DIRECTIONS FOR THIS TASK
Show all lines below holding the string "dotnet".

INFORMATION
=====
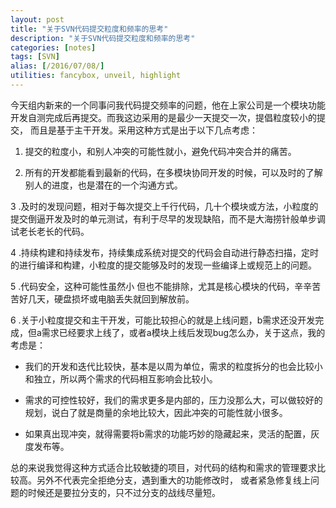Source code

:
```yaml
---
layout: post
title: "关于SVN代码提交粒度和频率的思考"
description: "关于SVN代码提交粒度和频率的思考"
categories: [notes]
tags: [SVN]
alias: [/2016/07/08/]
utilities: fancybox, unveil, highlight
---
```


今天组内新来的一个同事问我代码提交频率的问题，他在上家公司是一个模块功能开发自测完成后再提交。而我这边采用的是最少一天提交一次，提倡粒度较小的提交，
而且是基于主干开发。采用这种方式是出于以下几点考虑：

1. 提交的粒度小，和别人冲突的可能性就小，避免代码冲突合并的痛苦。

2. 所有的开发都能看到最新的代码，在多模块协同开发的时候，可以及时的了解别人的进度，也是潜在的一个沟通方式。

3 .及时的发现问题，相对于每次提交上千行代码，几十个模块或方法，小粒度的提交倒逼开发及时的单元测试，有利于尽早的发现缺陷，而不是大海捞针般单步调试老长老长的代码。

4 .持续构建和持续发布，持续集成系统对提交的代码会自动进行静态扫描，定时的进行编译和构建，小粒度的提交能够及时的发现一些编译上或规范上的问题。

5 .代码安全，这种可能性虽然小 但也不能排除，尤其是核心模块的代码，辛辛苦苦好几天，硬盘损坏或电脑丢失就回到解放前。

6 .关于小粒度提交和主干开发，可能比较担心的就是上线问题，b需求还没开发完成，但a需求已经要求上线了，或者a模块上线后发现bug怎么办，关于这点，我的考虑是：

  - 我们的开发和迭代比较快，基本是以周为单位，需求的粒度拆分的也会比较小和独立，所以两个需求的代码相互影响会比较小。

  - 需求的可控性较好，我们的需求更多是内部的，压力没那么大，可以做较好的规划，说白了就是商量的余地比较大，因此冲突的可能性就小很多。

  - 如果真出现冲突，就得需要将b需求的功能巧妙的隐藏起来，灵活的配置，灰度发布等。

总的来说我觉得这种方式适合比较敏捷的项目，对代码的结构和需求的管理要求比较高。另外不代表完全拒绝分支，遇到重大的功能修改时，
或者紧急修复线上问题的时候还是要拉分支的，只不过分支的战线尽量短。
=====
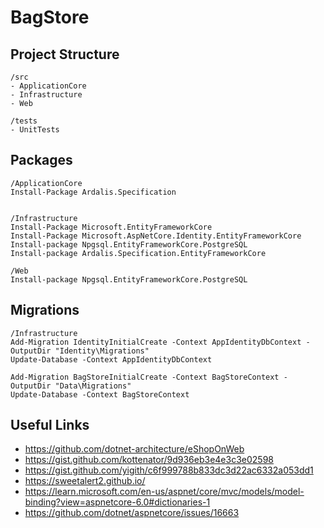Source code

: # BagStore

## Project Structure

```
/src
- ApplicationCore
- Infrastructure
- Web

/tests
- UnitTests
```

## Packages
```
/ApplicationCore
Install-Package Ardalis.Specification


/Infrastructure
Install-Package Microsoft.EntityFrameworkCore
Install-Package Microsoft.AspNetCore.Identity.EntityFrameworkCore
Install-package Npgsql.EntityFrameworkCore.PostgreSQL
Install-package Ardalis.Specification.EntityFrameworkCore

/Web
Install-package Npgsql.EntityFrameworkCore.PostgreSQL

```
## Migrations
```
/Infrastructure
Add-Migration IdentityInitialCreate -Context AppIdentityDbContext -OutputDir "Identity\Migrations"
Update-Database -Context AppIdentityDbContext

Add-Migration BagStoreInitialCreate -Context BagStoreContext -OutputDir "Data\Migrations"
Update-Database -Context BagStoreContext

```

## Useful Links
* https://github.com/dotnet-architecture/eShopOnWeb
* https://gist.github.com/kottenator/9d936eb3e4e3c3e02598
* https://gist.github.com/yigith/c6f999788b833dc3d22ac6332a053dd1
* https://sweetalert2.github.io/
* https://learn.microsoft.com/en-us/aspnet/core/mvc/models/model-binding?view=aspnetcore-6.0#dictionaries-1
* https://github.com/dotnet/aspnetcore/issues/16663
=====
ANSWER BOX
* https://github.com/dotnet-architecture/eShopOnWeb
* https://github.com/dotnet/aspnetcore/issues/16663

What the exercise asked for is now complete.